- _AIM OF THE TASK_
Using the records below, write out again exactly the lines that begin at the line containing "viewer for deepwater" and end at the line containing "## Prerequisites", and no other lines.

RECORDS FOR THIS TASK below:

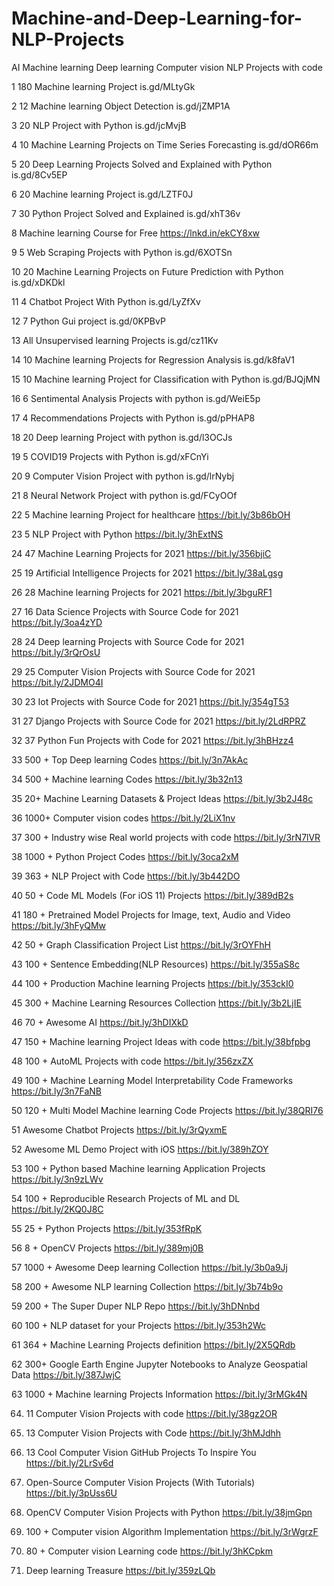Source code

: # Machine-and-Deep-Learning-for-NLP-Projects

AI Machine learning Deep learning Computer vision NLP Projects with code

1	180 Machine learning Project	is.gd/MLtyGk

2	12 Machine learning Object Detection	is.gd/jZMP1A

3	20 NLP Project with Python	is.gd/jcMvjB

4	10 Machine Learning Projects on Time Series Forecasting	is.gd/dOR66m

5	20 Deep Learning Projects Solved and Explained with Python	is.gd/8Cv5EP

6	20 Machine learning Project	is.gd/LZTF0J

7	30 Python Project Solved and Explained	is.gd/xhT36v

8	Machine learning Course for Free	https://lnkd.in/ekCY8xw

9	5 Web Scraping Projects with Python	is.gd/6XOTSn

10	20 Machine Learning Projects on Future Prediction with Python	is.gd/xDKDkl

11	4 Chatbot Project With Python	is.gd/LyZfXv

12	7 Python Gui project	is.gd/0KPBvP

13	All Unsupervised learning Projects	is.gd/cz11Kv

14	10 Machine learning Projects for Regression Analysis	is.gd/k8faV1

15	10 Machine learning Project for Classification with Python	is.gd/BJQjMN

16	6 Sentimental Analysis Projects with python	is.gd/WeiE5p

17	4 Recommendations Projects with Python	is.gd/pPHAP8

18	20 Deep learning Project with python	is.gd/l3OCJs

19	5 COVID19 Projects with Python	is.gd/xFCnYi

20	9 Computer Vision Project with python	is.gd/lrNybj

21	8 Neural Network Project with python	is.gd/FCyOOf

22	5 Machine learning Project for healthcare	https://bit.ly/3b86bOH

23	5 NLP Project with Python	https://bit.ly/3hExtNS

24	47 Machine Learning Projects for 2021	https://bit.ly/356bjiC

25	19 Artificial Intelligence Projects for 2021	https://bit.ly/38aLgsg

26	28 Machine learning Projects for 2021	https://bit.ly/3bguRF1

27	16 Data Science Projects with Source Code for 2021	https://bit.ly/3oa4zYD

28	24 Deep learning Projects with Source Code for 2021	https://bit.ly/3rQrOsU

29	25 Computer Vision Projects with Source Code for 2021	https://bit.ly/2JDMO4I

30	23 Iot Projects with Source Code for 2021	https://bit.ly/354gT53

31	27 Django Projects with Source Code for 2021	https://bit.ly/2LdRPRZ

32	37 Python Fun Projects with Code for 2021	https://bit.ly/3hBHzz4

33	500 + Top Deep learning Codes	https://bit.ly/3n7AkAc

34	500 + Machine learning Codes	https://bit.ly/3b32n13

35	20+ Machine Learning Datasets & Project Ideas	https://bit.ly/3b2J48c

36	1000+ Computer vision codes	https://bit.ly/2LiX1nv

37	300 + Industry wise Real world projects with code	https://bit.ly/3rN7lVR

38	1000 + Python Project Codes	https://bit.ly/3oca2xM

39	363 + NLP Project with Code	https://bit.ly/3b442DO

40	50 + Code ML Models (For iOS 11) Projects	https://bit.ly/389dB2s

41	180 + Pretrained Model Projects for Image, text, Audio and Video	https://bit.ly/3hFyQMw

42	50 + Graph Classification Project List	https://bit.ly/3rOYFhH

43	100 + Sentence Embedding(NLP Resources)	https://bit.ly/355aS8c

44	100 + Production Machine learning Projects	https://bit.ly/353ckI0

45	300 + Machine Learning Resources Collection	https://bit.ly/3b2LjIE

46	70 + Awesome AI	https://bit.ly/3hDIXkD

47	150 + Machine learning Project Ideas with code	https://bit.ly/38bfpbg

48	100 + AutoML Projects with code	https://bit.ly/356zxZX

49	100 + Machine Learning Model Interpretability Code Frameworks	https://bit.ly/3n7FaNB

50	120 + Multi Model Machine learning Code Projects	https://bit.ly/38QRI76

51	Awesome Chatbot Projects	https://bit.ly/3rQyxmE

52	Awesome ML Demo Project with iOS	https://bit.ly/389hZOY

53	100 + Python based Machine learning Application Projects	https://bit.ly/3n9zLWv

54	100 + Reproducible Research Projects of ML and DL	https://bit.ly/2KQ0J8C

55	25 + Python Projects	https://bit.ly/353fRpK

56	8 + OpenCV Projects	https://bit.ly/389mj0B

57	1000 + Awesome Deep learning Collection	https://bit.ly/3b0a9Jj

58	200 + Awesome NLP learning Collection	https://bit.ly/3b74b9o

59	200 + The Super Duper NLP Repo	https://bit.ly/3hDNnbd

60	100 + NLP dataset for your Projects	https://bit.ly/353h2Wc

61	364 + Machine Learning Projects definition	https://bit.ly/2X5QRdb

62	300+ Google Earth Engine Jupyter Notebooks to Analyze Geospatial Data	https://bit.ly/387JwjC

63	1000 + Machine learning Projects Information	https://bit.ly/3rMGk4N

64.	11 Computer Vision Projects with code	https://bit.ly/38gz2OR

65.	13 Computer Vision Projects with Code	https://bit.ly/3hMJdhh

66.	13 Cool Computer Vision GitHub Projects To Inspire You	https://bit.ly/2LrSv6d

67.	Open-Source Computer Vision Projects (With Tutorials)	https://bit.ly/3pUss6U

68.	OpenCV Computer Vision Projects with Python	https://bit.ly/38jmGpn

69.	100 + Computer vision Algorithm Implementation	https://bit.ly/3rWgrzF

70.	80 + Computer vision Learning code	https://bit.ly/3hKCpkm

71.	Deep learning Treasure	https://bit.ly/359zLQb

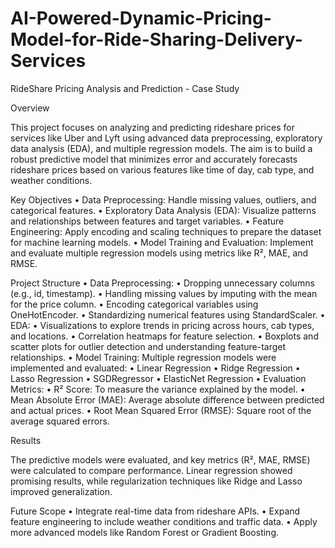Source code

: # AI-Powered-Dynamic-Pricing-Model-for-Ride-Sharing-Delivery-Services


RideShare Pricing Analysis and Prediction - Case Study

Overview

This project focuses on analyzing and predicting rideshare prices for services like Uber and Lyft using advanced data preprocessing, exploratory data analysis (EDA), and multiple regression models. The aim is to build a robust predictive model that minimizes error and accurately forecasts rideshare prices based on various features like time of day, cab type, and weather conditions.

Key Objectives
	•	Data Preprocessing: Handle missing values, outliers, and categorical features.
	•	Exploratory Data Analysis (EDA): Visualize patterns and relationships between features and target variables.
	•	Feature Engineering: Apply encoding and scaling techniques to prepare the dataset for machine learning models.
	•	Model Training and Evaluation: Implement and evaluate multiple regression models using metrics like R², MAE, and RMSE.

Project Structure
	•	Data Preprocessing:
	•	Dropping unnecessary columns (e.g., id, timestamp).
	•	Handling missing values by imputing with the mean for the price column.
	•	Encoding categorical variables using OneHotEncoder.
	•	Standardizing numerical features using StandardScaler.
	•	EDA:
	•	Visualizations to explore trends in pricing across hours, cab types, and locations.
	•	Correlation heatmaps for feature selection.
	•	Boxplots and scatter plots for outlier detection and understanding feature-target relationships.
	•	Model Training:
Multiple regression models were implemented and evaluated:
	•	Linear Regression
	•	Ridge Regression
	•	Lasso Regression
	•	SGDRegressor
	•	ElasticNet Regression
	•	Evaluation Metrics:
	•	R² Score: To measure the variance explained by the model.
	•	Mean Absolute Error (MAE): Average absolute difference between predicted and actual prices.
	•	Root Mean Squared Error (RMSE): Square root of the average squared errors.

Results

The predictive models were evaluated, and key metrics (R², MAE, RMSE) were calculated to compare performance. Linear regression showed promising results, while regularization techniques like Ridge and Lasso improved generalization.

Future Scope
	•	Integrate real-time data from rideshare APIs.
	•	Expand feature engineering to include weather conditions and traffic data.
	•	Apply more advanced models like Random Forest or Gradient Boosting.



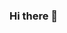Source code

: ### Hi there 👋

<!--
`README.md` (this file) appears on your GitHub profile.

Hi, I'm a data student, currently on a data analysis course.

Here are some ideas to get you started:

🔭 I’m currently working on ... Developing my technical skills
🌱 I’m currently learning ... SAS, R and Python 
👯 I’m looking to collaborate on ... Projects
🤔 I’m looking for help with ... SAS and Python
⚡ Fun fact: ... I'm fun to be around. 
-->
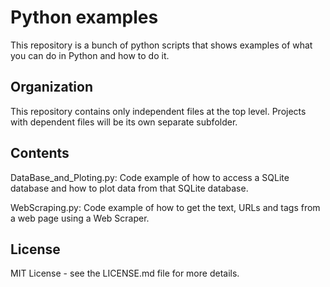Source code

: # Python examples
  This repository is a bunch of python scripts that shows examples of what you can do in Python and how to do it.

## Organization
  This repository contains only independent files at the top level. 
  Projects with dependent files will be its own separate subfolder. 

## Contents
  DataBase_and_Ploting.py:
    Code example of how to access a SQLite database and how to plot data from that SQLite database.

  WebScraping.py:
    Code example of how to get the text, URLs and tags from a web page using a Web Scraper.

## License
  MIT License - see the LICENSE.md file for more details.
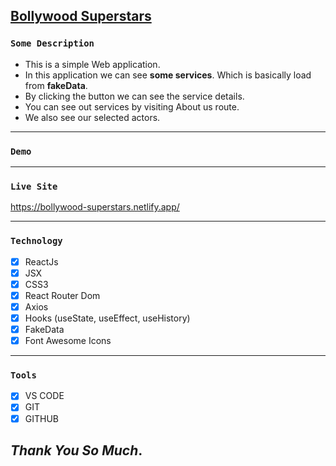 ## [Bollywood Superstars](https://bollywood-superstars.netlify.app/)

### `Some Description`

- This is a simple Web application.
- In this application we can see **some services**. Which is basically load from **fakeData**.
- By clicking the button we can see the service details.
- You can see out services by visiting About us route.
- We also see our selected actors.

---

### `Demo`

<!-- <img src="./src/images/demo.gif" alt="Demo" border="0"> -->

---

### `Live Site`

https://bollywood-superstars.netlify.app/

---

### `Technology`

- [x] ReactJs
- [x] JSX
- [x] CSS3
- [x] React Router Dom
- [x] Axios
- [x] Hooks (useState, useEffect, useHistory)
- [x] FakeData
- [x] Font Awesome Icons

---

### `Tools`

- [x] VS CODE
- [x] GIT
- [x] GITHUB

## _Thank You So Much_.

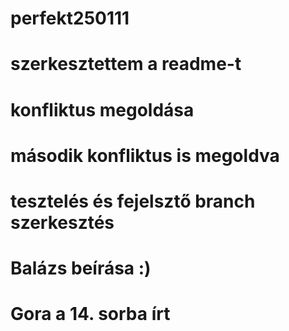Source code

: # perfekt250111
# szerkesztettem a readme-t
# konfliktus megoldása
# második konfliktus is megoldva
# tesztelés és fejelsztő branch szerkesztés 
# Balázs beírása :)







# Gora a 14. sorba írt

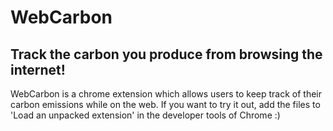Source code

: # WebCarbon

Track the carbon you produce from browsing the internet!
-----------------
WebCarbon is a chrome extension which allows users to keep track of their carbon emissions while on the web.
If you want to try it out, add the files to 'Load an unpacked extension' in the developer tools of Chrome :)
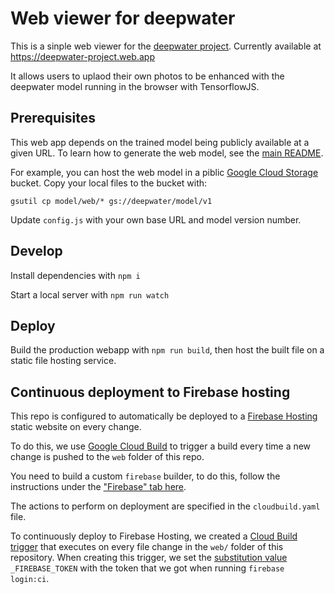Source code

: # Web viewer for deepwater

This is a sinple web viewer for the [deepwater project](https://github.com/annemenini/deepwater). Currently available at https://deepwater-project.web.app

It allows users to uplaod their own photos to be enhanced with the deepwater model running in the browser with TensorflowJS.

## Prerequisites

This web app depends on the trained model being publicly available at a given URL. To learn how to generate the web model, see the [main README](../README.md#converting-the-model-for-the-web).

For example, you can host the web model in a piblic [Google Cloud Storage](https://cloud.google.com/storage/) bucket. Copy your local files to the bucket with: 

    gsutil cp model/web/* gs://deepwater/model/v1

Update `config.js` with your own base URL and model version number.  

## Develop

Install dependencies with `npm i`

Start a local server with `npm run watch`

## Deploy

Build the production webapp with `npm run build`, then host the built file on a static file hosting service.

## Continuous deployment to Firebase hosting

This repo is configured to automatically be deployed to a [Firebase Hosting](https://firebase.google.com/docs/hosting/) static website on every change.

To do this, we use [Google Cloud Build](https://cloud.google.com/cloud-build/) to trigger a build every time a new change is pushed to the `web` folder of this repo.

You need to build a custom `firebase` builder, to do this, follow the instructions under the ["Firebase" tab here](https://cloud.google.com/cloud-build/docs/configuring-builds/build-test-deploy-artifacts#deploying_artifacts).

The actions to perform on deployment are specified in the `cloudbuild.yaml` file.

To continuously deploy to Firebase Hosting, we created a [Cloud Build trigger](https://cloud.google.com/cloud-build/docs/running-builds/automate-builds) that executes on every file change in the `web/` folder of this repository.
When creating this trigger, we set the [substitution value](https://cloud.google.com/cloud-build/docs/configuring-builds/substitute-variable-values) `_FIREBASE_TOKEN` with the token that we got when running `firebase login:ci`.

End of RECORDS FOR THIS TASK.

- _EXERCISE OUTPUT_
: # Web viewer for deepwater

This is a sinple web viewer for the [deepwater project](https://github.com/annemenini/deepwater). Currently available at https://deepwater-project.web.app

It allows users to uplaod their own photos to be enhanced with the deepwater model running in the browser with TensorflowJS.

## Prerequisites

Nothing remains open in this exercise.